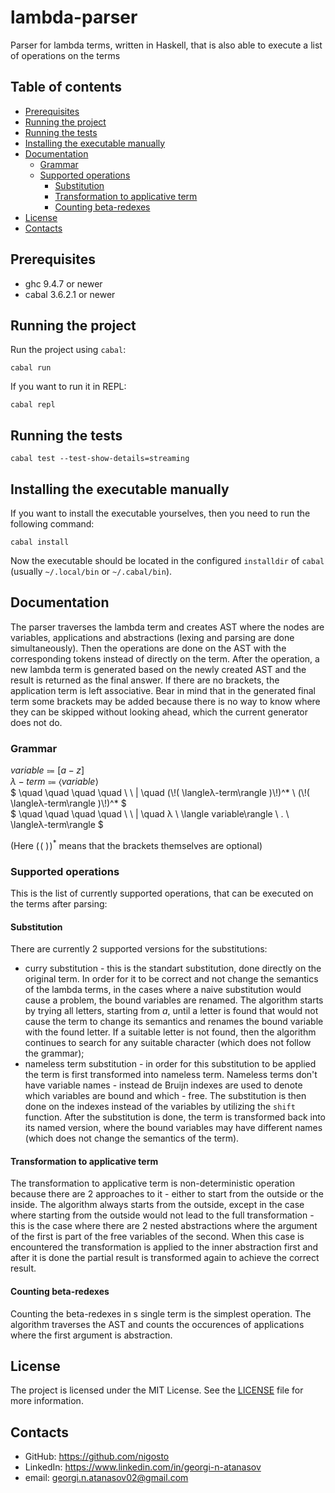 # lambda-parser
Parser for lambda terms, written in Haskell, that is also able to execute a list of operations on the terms

## Table of contents
- [Prerequisites](#prerequisites)
- [Running the project](#running-the-project)
- [Running the tests](#running-the-tests)
- [Installing the executable manually](#installing-the-executable-manually)
- [Documentation](#documentation)
    - [Grammar](#grammar)
    - [Supported operations](#supported-operations)
        - [Substitution](#substitution)
        - [Transformation to applicative term](#transformation-to-applicative-term)
        - [Counting beta-redexes](#counting-beta-redexes)
- [License](#license)
- [Contacts](#contacts)

## Prerequisites
- ghc 9.4.7 or newer
- cabal 3.6.2.1 or newer

## Running the project
Run the project using `cabal`:
```shell
cabal run
```

If you want to run it in REPL:
```shell
cabal repl
```

## Running the tests
```shell
cabal test --test-show-details=streaming
```

## Installing the executable manually
If you want to install the executable yourselves, then you need to run the following command:
```shell
cabal install
```

Now the executable should be located in the configured `installdir` of `cabal` (usually `~/.local/bin` or `~/.cabal/bin`).

## Documentation
The parser traverses the lambda term and creates AST where the nodes are variables, applications and abstractions (lexing and parsing are done simultaneously). Then the operations are done on the AST with the corresponding tokens instead of directly on the term. After the operation, a new lambda term is generated based on the newly created AST and the result is returned as the final answer. If there are no brackets, the application term is left associative. Bear in mind that in the generated final term some brackets may be added because there is no way to know where they can be skipped without looking ahead, which the current generator does not do.

### Grammar
$` variable \Coloneqq [a-z] `$ <br>
$` λ-term \Coloneqq \langle variable \rangle `$ <br>
$`   \quad \quad \quad \quad \ \ | \quad (\!( \langleλ-term\rangle )\!)^* \ (\!( \langleλ-term\rangle )\!)^* `$ <br>
$`   \quad \quad \quad \quad \ \ | \quad λ \ \langle variable\rangle \ . \ \langleλ-term\rangle `$

(Here $` (\!( \ )\!)^* `$ means that the brackets themselves are optional)

### Supported operations
This is the list of currently supported operations, that can be executed on the terms after parsing:

#### Substitution
There are currently 2 supported versions for the substitutions:
- curry substitution - this is the standart substitution, done directly on the original term. In order for it to be correct and not change the semantics of the lambda terms, in the cases where a naive substitution would cause a problem, the bound variables are renamed. The algorithm starts by trying all letters, starting from *a*, until a letter is found that would not cause the term to change its semantics and renames the bound variable with the found letter. If a suitable letter is not found, then the algorithm continues to search for any suitable character (which does not follow the grammar);
- nameless term substitution - in order for this substitution to be applied the term is first transformed into nameless term. Nameless terms don't have variable names - instead de Bruijn indexes are used to denote which variables are bound and which - free. The substitution is then done on the indexes instead of the variables by utilizing the `shift` function. After the substitution is done, the term is transformed back into its named version, where the bound variables may have different names (which does not change the semantics of the term).

#### Transformation to applicative term 
The transformation to applicative term is non-deterministic operation because there are 2 approaches to it - either to start from the outside or the inside. The algorithm always starts from the outside, except in the case where starting from the outside would not lead to the full transformation - this is the case where there are 2 nested abstractions where the argument of the first is part of the free variables of the second. When this case is encountered the transformation is applied to the inner abstraction first and after it is done the partial result is transformed again to achieve the correct result.

#### Counting beta-redexes
Counting the beta-redexes in s single term is the simplest operation. The algorithm traverses the AST and counts the occurences of applications where the first argument is abstraction.

## License
The project is licensed under the MIT License. See the [LICENSE](./LICENSE) file for more information.

## Contacts
- GitHub: https://github.com/nigosto
- LinkedIn: https://www.linkedin.com/in/georgi-n-atanasov
- email: georgi.n.atanasov02@gmail.com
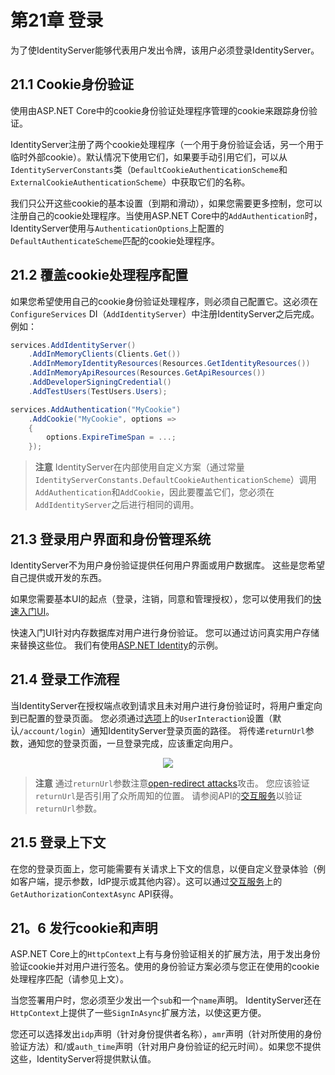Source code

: # 第21章 登录
为了使IdentityServer能够代表用户发出令牌，该用户必须登录IdentityServer。

## 21.1 Cookie身份验证
使用由ASP\.NET Core中的cookie身份验证处理程序管理的cookie来跟踪身份验证。   

IdentityServer注册了两个cookie处理程序（一个用于身份验证会话，另一个用于临时外部cookie）。默认情况下使用它们，如果要手动引用它们，可以从`IdentityServerConstants`类（`DefaultCookieAuthenticationScheme`和`ExternalCookieAuthenticationScheme`）中获取它们的名称。  

我们只公开这些cookie的基本设置（到期和滑动），如果您需要更多控制，您可以注册自己的cookie处理程序。当使用ASP\.NET Core中的`AddAuthentication`时，IdentityServer使用与`AuthenticationOptions`上配置的`DefaultAuthenticateScheme`匹配的cookie处理程序。

## 21.2 覆盖cookie处理程序配置
如果您希望使用自己的cookie身份验证处理程序，则必须自己配置它。这必须在`ConfigureServices` DI（`AddIdentityServer`）中注册IdentityServer之后完成。例如：

``` C#
services.AddIdentityServer()
    .AddInMemoryClients(Clients.Get())
    .AddInMemoryIdentityResources(Resources.GetIdentityResources())
    .AddInMemoryApiResources(Resources.GetApiResources())
    .AddDeveloperSigningCredential()
    .AddTestUsers(TestUsers.Users);

services.AddAuthentication("MyCookie")
    .AddCookie("MyCookie", options =>
    {
        options.ExpireTimeSpan = ...;
    });
```

> **注意**
IdentityServer在内部使用自定义方案（通过常量`IdentityServerConstants.DefaultCookieAuthenticationScheme`）调用`AddAuthentication`和`AddCookie`，因此要覆盖它们，您必须在`AddIdentityServer`之后进行相同的调用。

## 21.3 登录用户界面和身份管理系统
IdentityServer不为用户身份验证提供任何用户界面或用户数据库。 这些是您希望自己提供或开发的东西。  

如果您需要基本UI的起点（登录，注销，同意和管理授权），您可以使用我们的[快速入门UI](https://github.com/IdentityServer/IdentityServer4.Quickstart.UI)。

快速入门UI针对内存数据库对用户进行身份验证。 您可以通过访问真实用户存储来替换这些位。 我们有使用[ASP.NET Identity](https://identityserver4.readthedocs.io/en/latest/quickstarts/8_aspnet_identity.html#refaspnetidentityquickstart)的示例。

## 21.4 登录工作流程
当IdentityServer在授权端点收到请求且未对用户进行身份验证时，将用户重定向到已配置的登录页面。 您必须通过[选项](https://github.com/thinksjay/IdentityServer4/blob/master/%E5%8F%82%E8%80%83/%E7%AC%AC61%E7%AB%A0%20IdentityServer%20Options.md)上的`UserInteraction`设置（默认`/account/login`）通知IdentityServer登录页面的路径。 将传递`returnUrl`参数，通知您的登录页面，一旦登录完成，应该重定向用户。

<div align="center">
<image src="https://identityserver4.readthedocs.io/en/latest/_images/signin_flow.png">
</div>


> **注意**
通过`returnUrl`参数注意[open-redirect attacks](https://en.wikipedia.org/wiki/URL_redirection#Security_issues)攻击。 您应该验证`returnUrl`是否引用了众所周知的位置。 请参阅API的[交互服务](https://github.com/thinksjay/IdentityServer4/blob/master/%E5%8F%82%E8%80%83/%E7%AC%AC59%E7%AB%A0%20IdentityServer%E4%BA%A4%E4%BA%92%E6%9C%8D%E5%8A%A1.md)以验证`returnUrl`参数。

## 21.5 登录上下文
在您的登录页面上，您可能需要有关请求上下文的信息，以便自定义登录体验（例如客户端，提示参数，IdP提示或其他内容）。这可以通过[交互服务](https://github.com/thinksjay/IdentityServer4/blob/master/%E5%8F%82%E8%80%83/%E7%AC%AC59%E7%AB%A0%20IdentityServer%E4%BA%A4%E4%BA%92%E6%9C%8D%E5%8A%A1.md)上的`GetAuthorizationContextAsync` API获得。

## 21。6 发行cookie和声明
ASP\.NET Core上的`HttpContext`上有与身份验证相关的扩展方法，用于发出身份验证cookie并对用户进行签名。使用的身份验证方案必须与您正在使用的cookie处理程序匹配（请参见上文）。  

当您签署用户时，您必须至少发出一个`sub`和一个`name`声明。 IdentityServer还在`HttpContext`上提供了一些`SignInAsync`扩展方法，以使这更方便。  

您还可以选择发出`idp`声明（针对身份提供者名称），`amr`声明（针对所使用的身份验证方法）和/或`auth_time`声明（针对用户身份验证的纪元时间）。如果您不提供这些，IdentityServer将提供默认值。
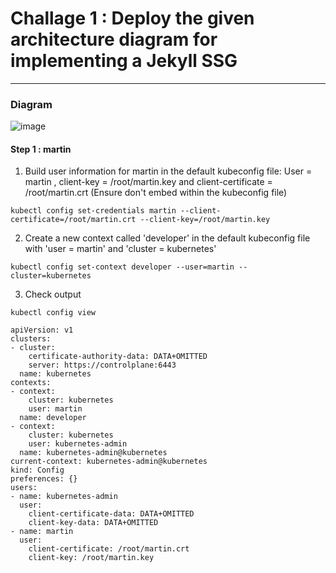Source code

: # Challage 1 : Deploy the given architecture diagram for implementing a Jekyll SSG
***
### Diagram
![image](https://github.com/user-attachments/assets/5c86e442-02bf-408e-b392-3d54c556efda?width=250&height=400)
#### Step 1 : martin
1. Build user information for martin in the default kubeconfig file: User = martin , client-key = /root/martin.key and client-certificate = /root/martin.crt (Ensure don't embed within the kubeconfig file)
```
kubectl config set-credentials martin --client-certificate=/root/martin.crt --client-key=/root/martin.key 
```
2. Create a new context called 'developer' in the default kubeconfig file with 'user = martin' and 'cluster = kubernetes'
```
kubectl config set-context developer --user=martin --cluster=kubernetes
```
3. Check output 
```
kubectl config view
```
```
apiVersion: v1
clusters:
- cluster:
    certificate-authority-data: DATA+OMITTED
    server: https://controlplane:6443
  name: kubernetes
contexts:
- context:
    cluster: kubernetes
    user: martin
  name: developer
- context:
    cluster: kubernetes
    user: kubernetes-admin
  name: kubernetes-admin@kubernetes
current-context: kubernetes-admin@kubernetes
kind: Config
preferences: {}
users:
- name: kubernetes-admin
  user:
    client-certificate-data: DATA+OMITTED
    client-key-data: DATA+OMITTED
- name: martin
  user:
    client-certificate: /root/martin.crt
    client-key: /root/martin.key
```



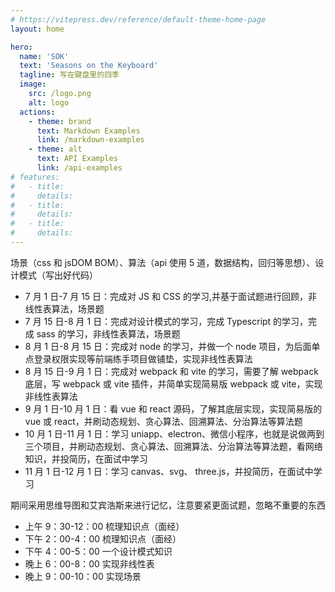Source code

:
 ```yaml
---
# https://vitepress.dev/reference/default-theme-home-page
layout: home

hero:
  name: 'SOK'
  text: 'Seasons on the Keyboard'
  tagline: 写在键盘里的四季
  image:
    src: /logo.png
    alt: logo
  actions:
    - theme: brand
      text: Markdown Examples
      link: /markdown-examples
    - theme: alt
      text: API Examples
      link: /api-examples
# features:
#   - title:
#     details:
#   - title:
#     details:
#   - title:
#     details:
---
```


场景（css 和 jsDOM BOM）、算法（api 使用 5 道，数据结构，回归等思想）、设计模式（写出好代码）

- 7 月 1 日-7 月 15 日：完成对 JS 和 CSS 的学习,并基于面试题进行回顾，非线性表算法，场景题
- 7 月 15 日-8 月 1 日：完成对设计模式的学习，完成 Typescript 的学习，完成 sass 的学习，非线性表算法，场景题
- 8 月 1 日-8 月 15 日：完成对 node 的学习，并做一个 node 项目，为后面单点登录权限实现等前端练手项目做铺垫，实现非线性表算法
- 8 月 15 日-9 月 1 日：完成对 webpack 和 vite 的学习，需要了解 webpack 底层，写 webpack 或 vite 插件，并简单实现简易版 webpack 或 vite，实现非线性表算法
- 9 月 1 日-10 月 1 日：看 vue 和 react 源码，了解其底层实现，实现简易版的 vue 或 react，并刷动态规划、贪心算法、回溯算法、分治算法等算法题
- 10 月 1 日-11 月 1 日：学习 uniapp、electron、微信小程序，也就是说做两到三个项目，并刷动态规划、贪心算法、回溯算法、分治算法等算法题，看网络知识，并投简历，在面试中学习
- 11 月 1 日-12 月 1 日：学习 canvas、svg、 three.js，并投简历，在面试中学习

期间采用思维导图和艾宾浩斯来进行记忆，注意要紧更面试题，忽略不重要的东西

- 上午 9：30-12：00 梳理知识点（面经）
- 下午 2：00-4：00 梳理知识点（面经）
- 下午 4：00-5：00 一个设计模式知识
- 晚上 6：00-8：00 实现非线性表
- 晚上 9：00-10：00 实现场景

+ + + + + + +

**Task requirements**
Starting at the line above that contains "## Prerequisites", repeat each line exactly up to and including the line that contains "## Documentation", and stop there.

**Result below**
## Prerequisites
- ghc 9.4.7 or newer
- cabal 3.6.2.1 or newer

## Running the project
Run the project using `cabal`:
```shell
cabal run
```

If you want to run it in REPL:
```shell
cabal repl
```

## Running the tests
```shell
cabal test --test-show-details=streaming
```

## Installing the executable manually
If you want to install the executable yourselves, then you need to run the following command:
```shell
cabal install
```

Now the executable should be located in the configured `installdir` of `cabal` (usually `~/.local/bin` or `~/.cabal/bin`).

## Documentation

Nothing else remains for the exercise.